The sharp and continuous EUR/USD selling since the end of last week’s trading pushed it towards the 1.1691 level, its lowest level in two months, before settling around 1.1705 at the time of writing. Gains in the US currency increased, supported by its popularity as a safe haven, coinciding with fears of the Coronavirus second wave strength within the European continent. In the event of an emergency shutdown, losses of the single European currency may increase. Despite stalled negotiations for more stimulus plans for the US economy. What supported the dollar’s ​​gains was the optimism from both the governor of the US Federal Reserve Bank and the Secretary of the Treasury regarding the future recovery of the largest economy in the world from the devastating human and economic effects of Corona.

Powell told the House Financial Services Committee that he believes the US economy is “recovering”. Mnuchin, the Trump administration’s chief economic spokesman, said the country was in “the midst of the fastest economic recovery of any crisis in history” after the biggest economic downturn since the Great Depression of the 1930s.

On another level, preliminary data from the European Commission showed that consumer confidence in the Eurozone rose more than expected in September to its highest level in six months. Accordingly, the consumer confidence index increased to a reading of -13.9 from a reading of -14.7 in August. Economists had expected a score of -14.6. The latest reading was the highest since March when it was -11.6. According to the results, the corresponding European Union index rose to a reading of -14.9 from a reading of -15.5 in August. This was also the highest level since March, when the Coronavirus, or COVID-19, the pandemic began spreading in the region.

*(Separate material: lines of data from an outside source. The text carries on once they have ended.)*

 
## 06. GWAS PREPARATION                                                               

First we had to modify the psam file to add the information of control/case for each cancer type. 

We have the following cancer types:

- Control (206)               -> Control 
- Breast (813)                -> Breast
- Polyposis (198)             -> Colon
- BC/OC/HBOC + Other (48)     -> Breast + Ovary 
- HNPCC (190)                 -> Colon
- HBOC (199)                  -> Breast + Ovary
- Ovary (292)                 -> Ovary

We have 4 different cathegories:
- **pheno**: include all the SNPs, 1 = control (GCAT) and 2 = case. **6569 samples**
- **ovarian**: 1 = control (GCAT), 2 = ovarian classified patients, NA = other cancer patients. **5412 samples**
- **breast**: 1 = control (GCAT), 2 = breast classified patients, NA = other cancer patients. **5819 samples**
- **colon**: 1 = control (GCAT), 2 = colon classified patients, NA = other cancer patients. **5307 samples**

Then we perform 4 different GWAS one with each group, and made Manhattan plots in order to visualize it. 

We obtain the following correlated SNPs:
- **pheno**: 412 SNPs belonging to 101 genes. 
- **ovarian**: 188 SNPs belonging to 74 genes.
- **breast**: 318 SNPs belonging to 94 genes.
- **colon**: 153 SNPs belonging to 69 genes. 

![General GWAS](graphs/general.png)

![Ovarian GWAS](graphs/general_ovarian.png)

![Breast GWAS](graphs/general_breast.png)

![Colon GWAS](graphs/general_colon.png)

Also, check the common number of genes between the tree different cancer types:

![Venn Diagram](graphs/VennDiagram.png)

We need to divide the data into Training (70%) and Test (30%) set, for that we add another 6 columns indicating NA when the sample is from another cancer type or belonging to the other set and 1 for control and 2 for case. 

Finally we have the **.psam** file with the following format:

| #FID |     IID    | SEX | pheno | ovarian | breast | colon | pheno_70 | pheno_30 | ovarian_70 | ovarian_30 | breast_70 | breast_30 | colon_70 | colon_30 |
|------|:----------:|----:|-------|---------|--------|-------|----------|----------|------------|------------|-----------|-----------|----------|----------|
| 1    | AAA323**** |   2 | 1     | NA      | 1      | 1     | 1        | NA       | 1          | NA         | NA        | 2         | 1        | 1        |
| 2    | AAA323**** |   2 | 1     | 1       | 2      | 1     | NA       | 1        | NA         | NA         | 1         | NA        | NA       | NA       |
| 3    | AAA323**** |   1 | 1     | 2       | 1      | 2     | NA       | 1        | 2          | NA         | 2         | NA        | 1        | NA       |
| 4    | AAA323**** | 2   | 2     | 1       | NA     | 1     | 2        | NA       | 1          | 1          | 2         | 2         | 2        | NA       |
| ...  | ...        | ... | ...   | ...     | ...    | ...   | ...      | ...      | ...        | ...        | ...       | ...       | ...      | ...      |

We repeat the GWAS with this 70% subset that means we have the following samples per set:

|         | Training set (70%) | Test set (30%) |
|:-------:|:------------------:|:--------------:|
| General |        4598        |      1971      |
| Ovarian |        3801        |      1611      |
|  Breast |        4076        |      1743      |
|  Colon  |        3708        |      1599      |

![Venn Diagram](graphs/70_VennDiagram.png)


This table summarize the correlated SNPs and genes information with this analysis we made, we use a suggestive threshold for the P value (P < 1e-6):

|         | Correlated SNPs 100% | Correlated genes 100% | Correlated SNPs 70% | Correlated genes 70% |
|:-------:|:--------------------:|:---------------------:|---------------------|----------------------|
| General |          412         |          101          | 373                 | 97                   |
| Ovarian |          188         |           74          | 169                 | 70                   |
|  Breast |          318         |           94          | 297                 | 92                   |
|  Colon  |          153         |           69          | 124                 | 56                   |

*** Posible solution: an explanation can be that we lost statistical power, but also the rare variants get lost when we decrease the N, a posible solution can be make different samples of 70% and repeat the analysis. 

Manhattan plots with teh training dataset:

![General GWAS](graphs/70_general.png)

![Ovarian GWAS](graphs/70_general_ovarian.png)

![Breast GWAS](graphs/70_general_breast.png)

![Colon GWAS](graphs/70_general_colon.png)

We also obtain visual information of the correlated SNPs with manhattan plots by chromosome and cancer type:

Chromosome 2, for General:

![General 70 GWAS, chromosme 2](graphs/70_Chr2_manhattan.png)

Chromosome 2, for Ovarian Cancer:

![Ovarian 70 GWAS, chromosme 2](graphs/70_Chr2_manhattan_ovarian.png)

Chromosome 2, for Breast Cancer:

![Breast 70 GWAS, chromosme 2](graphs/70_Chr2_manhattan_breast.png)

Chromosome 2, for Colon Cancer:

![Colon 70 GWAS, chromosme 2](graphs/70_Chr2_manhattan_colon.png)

Final readings are due to be released along with economic sentiment data on September 29th.

On the US side, existing-home sales in the US increased to their highest level in nearly fourteen years during the month of August, according to a report issued by the National Association of Realtors. The association said existing home sales jumped 2.4 percent to an annual rate of 6.000 million in August, after jumping 24.7 percent to a rate of 5.860 million in July. The continued increase in sales matched economists’ estimates.

With the sharp increase, existing home sales reached their highest level since December 2006.

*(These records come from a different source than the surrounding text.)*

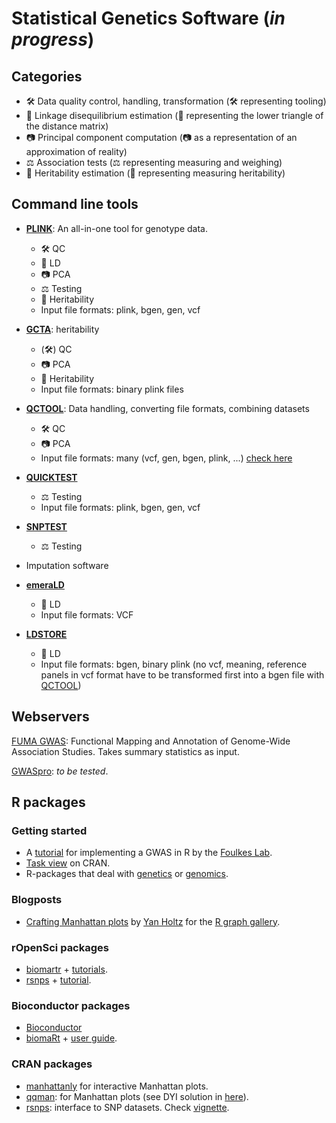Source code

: 
# Statistical Genetics Software (*in progress*)

## Categories

- 🛠️ Data quality control, handling, transformation (🛠️ representing tooling)
- 🔺 Linkage disequilibrium estimation (🔺 representing the lower triangle of the distance matrix)
- 📷 Principal component computation (📷 as a representation of an approximation of reality)
- ⚖️ Association tests (⚖️ representing measuring and weighing)
- 📏 Heritability estimation (📏 representing measuring heritability)

## Command line tools

- [**PLINK**](https://www.cog-genomics.org/plink/2.0/): An all-in-one tool for genotype data. 
  - 🛠️ QC
  - 🔺 LD
  - 📷 PCA
  - ⚖️ Testing
  - 📏 Heritability
  - Input file formats: plink, bgen, gen, vcf
  
- [**GCTA**](https://cnsgenomics.com/software/gcta/#Overview): heritability
  - (🛠️) QC
  - 📷 PCA
  - 📏 Heritability
  - Input file formats: binary plink files
  
- [**QCTOOL**](http://www.well.ox.ac.uk/~gav/qctool_v2/): Data handling, converting file formats, combining datasets
  - 🛠️ QC
  - 📷 PCA
  - Input file formats: many (vcf, gen, bgen, plink, ...) [check here](http://www.well.ox.ac.uk/~gav/qctool/documentation/genotype_file_formats.html)
  
- [**QUICKTEST**](https://wp.unil.ch/sgg/quicktest/)
  - ⚖️ Testing
  - Input file formats: plink, bgen, gen, vcf

- [**SNPTEST**](https://mathgen.stats.ox.ac.uk/genetics_software/snptest/snptest.html)
  - ⚖️ Testing
  
- Imputation software

- [**emeraLD**](https://github.com/statgen/emeraLD)
  - 🔺 LD
  - Input file formats: VCF
  
- [**LDSTORE**](http://www.christianbenner.com/#ldstore)
  - 🔺 LD
  - Input file formats: bgen, binary plink (no vcf, meaning, reference panels in vcf format have to be transformed first into a bgen file with [QCTOOL](http://www.well.ox.ac.uk/~gav/qctool_v2/))

## Webservers

[FUMA GWAS](http://fuma.ctglab.nl/): Functional Mapping and Annotation of Genome-Wide Association Studies. Takes summary statistics as input. 

[GWASpro](https://bioinfo.noble.org/GWASPRO/): *to be tested*. 

## R packages

### Getting started
- A [tutorial](http://www.stat-gen.org/tut/tut_intro.html) for implementing a GWAS in R by the [Foulkes Lab](http://www.stat-gen.org/about.html).
- [Task view](https://cran.r-project.org/web/views/Genetics.html) on CRAN.
- R-packages that deal with [genetics](https://rdrr.io/search?q=genetics) or [genomics](https://rdrr.io/search?q=genomics). 

### Blogposts

- [Crafting Manhattan plots](https://www.r-graph-gallery.com/wp-content/uploads/2018/02/Manhattan_plot_in_R.html) by [Yan Holtz](https://github.com/holtzy/) for the [R graph gallery](https://www.r-graph-gallery.com/). 


### rOpenSci packages
- [biomartr](https://github.com/ropensci/biomartr) + [tutorials](https://github.com/ropensci/biomartr#tutorials).
- [rsnps](https://github.com/ropensci/rsnps) + [tutorial](https://github.com/ropensci/rsnps/blob/master/vignettes/rsnps_vignette.Rmd).

### Bioconductor packages 
- [Bioconductor](https://www.bioconductor.org/packages/release/BiocViews.html#___Software)
- [biomaRt](https://bioconductor.org/packages/release/bioc/html/biomaRt.html) + [user guide](https://bioconductor.org/packages/release/bioc/vignettes/biomaRt/inst/doc/biomaRt.html).

### CRAN packages
- [manhattanly](https://moderndata.plot.ly/manhattanly-r-package-for-interactive-manhattan-plots/) for interactive Manhattan plots. 
- [qqman](https://cran.r-project.org/web/packages/qqman/index.html): for Manhattan plots (see DYI solution in [here](https://www.r-graph-gallery.com/wp-content/uploads/2018/02/Manhattan_plot_in_R.html)).
- [rsnps](https://cran.r-project.org/web/packages/rsnps/): interface to SNP datasets. Check [vignette](https://cran.r-project.org/web/packages/rsnps/vignettes/rsnps_vignette.html).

“Home sales are continuing to stagger, and there are a lot of buyers in the pipeline poised to enter the market,” said Lawrence Yun, chief economist at NAR. “Further gains in sales are likely for the remainder of the year, with mortgage rates hovering around 3% as jobs continue to recover,” he added.

The report stated that the average existing-home price for all housing types in August was $310,600, up 11.4 percent from $278,800 in August of 2019. NAR also said that the total housing stock at the end of August was 1.49 million units, down 0.7 percent from July. And down 18.6 percent from the previous year. The unsold inventory represents 3 months of supply at the current sales pace, down from 3.1 months in July and 4.0 months in August 2019.

According to the technical analysis of the pair: The general EUR/USD trend has turned downward since it failed to breach the psychological resistance at 1.2000, and after the recent collapse, forex traders are wondering now about the most appropriate levels to buy. Support levels at 1.1685, 1.1600, and 1.1545 may be best suited to do so. This is because these levels will confirm that the technical indicators have reached strong oversold areas. On the upside, and as I mentioned before, bulls will still need to move towards and above the psychological resistance at 1.2000 to confirm the strength of their control over the performance.